From my logs I am getting the following output:

10:41:07.207 INFO  Layline.Workflow.S3ToLocalFile       - [LAY-02510] workflow 'S3ToLocalFile' is running
10:41:07.215 INFO  Layline.Workflow.S3ToLocalFile.P1    - [LAY-02533] processor 1 for workflow 'S3ToLocalFile' started
10:41:07.216 INFO  Layline.Source.SourceS3              - [LAY-01113] actor 'Actor[akka://layline/user/controller/workflows/S3ToLocalFile/Processor-1#1067835194]' subscribed to source 'SourceS3'
[WARN] [01/25/2019 10:41:10.468] [layline-akka.actor.default-blocking-io-dispatcher-38] [akka.tcp://layline@127.0.0.1:1111/system/IO-DNS/inet-address/$a] No caching TTL defined. Using default value Ttl(30 seconds).
[WARN] [01/25/2019 10:41:10.468] [layline-akka.actor.default-blocking-io-dispatcher-41] [akka.tcp://layline@127.0.0.1:1111/system/IO-DNS/inet-address/$d] No caching TTL defined. Using default value Ttl(30 seconds).
[WARN] [01/25/2019 10:41:10.468] [layline-akka.actor.default-blocking-io-dispatcher-40] [akka.tcp://layline@127.0.0.1:1111/system/IO-DNS/inet-address/$c] No caching TTL defined.
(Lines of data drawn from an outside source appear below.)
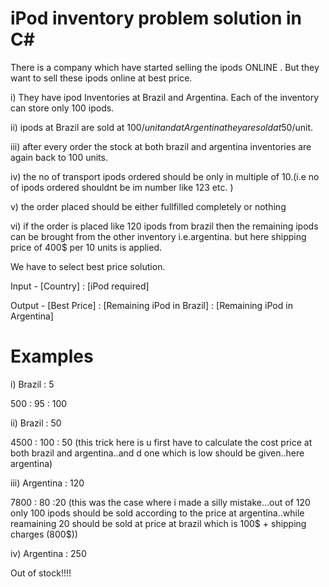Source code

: # iPod inventory problem solution in C#

There is a company which have started selling the ipods ONLINE . But they want to sell these ipods online at best price.

i) They have ipod Inventories at Brazil and Argentina. Each of the inventory can store only 100 ipods.

ii) ipods at Brazil are sold at 100$/unit and at Argentina they are sold at 50$/unit.

iii) after every order the stock at both brazil and argentina inventories are again back to 100 units.

iv) the no of transport ipods ordered should be only in multiple of 10.(i.e no of ipods ordered shouldnt be im number like 123 etc. )

v) the order placed should be either fullfilled completely or nothing

vi) if the order is placed like 120 ipods from brazil then the remaining ipods can be brought from the other inventory i.e.argentina. but here shipping price of 400$ per 10 units is applied. 

We have to select best price solution.

Input - 
[Country] : [iPod required]


Output - 
[Best Price] : [Remaining iPod in Brazil] : [Remaining iPod in Argentina]


# Examples

i) Brazil : 5

500 : 95 : 100

ii) Brazil : 50

4500 : 100 : 50
(this trick here is u first have to calculate the cost price at both brazil and argentina..and d one which is low should be given..here argentina)

iii) Argentina : 120

7800 : 80 :20
(this was the case where i made a silly mistake...out of 120 only 100 ipods should be sold according to the price at argentina..while reamaining 20 should be sold at price at brazil which is 100$ + shipping charges (800$))

iv) Argentina : 250

Out of stock!!!!
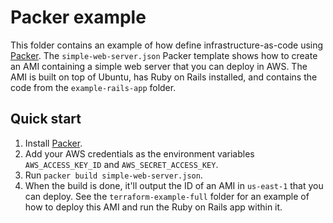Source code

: # Packer example

This folder contains an example of how define infrastructure-as-code using [Packer](https://www.packer.io/). The
`simple-web-server.json` Packer template shows how to create an AMI containing a simple web server that you can deploy
in AWS. The AMI is built on top of Ubuntu, has Ruby on Rails installed, and contains the code from the
`example-rails-app` folder.

## Quick start

1. Install [Packer](https://www.packer.io/).
2. Add your AWS credentials as the environment variables `AWS_ACCESS_KEY_ID` and `AWS_SECRET_ACCESS_KEY`.
3. Run `packer build simple-web-server.json`.
4. When the build is done, it'll output the ID of an AMI in `us-east-1` that you can deploy. See the
   `terraform-example-full` folder for an example of how to deploy this AMI and run the Ruby on Rails app within it.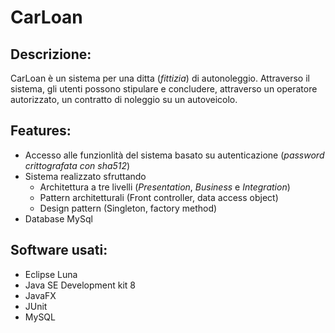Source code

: # CarLoan

## Descrizione: 
CarLoan è un sistema per una ditta (_fittizia_) di autonoleggio. Attraverso il sistema, gli utenti possono stipulare  e concludere, attraverso un operatore autorizzato, un contratto di noleggio su un autoveicolo.

## Features:
-  Accesso alle funzionlità del sistema basato su autenticazione (_password crittografata con sha512_)
- Sistema realizzato sfruttando 
  - Architettura a tre livelli (*Presentation*, *Business* e *Integration*)
  - Pattern architetturali (Front controller, data access object)
  - Design pattern (Singleton, factory method)
- Database MySql

## Software usati:
- Eclipse Luna
- Java SE Development kit 8
- JavaFX
- JUnit
- MySQL
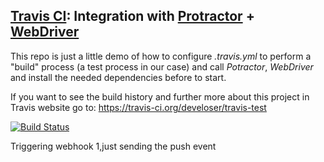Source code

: ## [Travis CI](https://travis-ci.org): Integration with [Protractor](http://angular.github.io/protractor) + [WebDriver](http://webdriver.io/)

This repo is just a little demo of how to configure *.travis.yml* to perform a "build" process (a test process in our case) and call *Potractor*, *WebDriver* and install the needed dependencies before to start.

If you want to see the build history and further more about this project in Travis website go to: https://travis-ci.org/develoser/travis-test

[![Build Status](https://travis-ci.org/develoser/travis-test.svg?branch=master)](https://travis-ci.org/develoser/travis-test)

Triggering webhook
1,just sending the push event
Using default value Ttl(30 seconds).
[WARN] [01/25/2019 10:41:10.468] [layline-akka.actor.default-blocking-io-dispatcher-39] [akka.tcp://layline@127.0.0.1:1111/system/IO-DNS/inet-address/$b] No caching TTL defined. Using default value Ttl(30 seconds).
[WARN] [01/25/2019 10:41:11.931] [layline-akka.actor.default-dispatcher-29] [layline/Pool(shared->https://s3.wasabisys.com:443)] Connection attempt failed. Backing off new connection attempts for at least 100 milliseconds.
[WARN] [01/25/2019 10:41:13.388] [layline-akka.actor.default-dispatcher-30] [layline/Pool(shared->https://s3.wasabisys.com:443)] Connection attempt failed. Backing off new connection attempts for at least 200 milliseconds.
[WARN] [01/25/2019 10:41:14.918] [layline-akka.actor.default-dispatcher-34] [layline/Pool(shared->https://s3.wasabisys.com:443)] Connection attempt failed. Backing off new connection attempts for at least 400 milliseconds.
[WARN] [01/25/2019 10:41:16.669] [layline-akka.actor.default-dispatcher-34] [layline/Pool(shared->https://s3.wasabisys.com:443)] Connection attempt failed. Backing off new connection attempts for at least 800 milliseconds.
[WARN] [01/25/2019 10:41:18.952] [layline-akka.actor.default-dispatcher-35] [layline/Pool(shared->https://s3.wasabisys.com:443)] Connection attempt failed. Backing off new connection attempts for at least 1600 milliseconds.
[WARN] [01/25/2019 10:41:22.034] [layline-akka.actor.default-dispatcher-17] [layline/Pool(shared->https://s3.wasabisys.com:443)] Connection attempt failed. Backing off new connection attempts for at least 3200 milliseconds.
10:42:07.238 ERROR Layline.Source.SourceS3              - [LAY-03123] missing heartbeat from polling operation
10:42:07.238 ERROR Layline.Source.SourceS3              - [LAY-03124] killing polling operation
10:43:07.236 ERROR Layline.Source.SourceS3              - [LAY-03123] missing heartbeat from polling operation
10:44:07.249 ERROR Layline.Source.SourceS3              - [LAY-03123] missing heartbeat from polling operation
10:45:07.237 ERROR Layline.Source.SourceS3              - [LAY-03123] missing heartbeat from polling operation

Are there any timeout settings I have to apply on the S3 settings?

Regards,
Lay


#2

Hi,

the Thread can be deleted. It was a problem in my code that I did not handle the PollingFailed message correctly. The KillSwitch was triggering correctly.

Regards,
Lay


(Martynas Mickevičius) #3

Good to know that you found the root cause!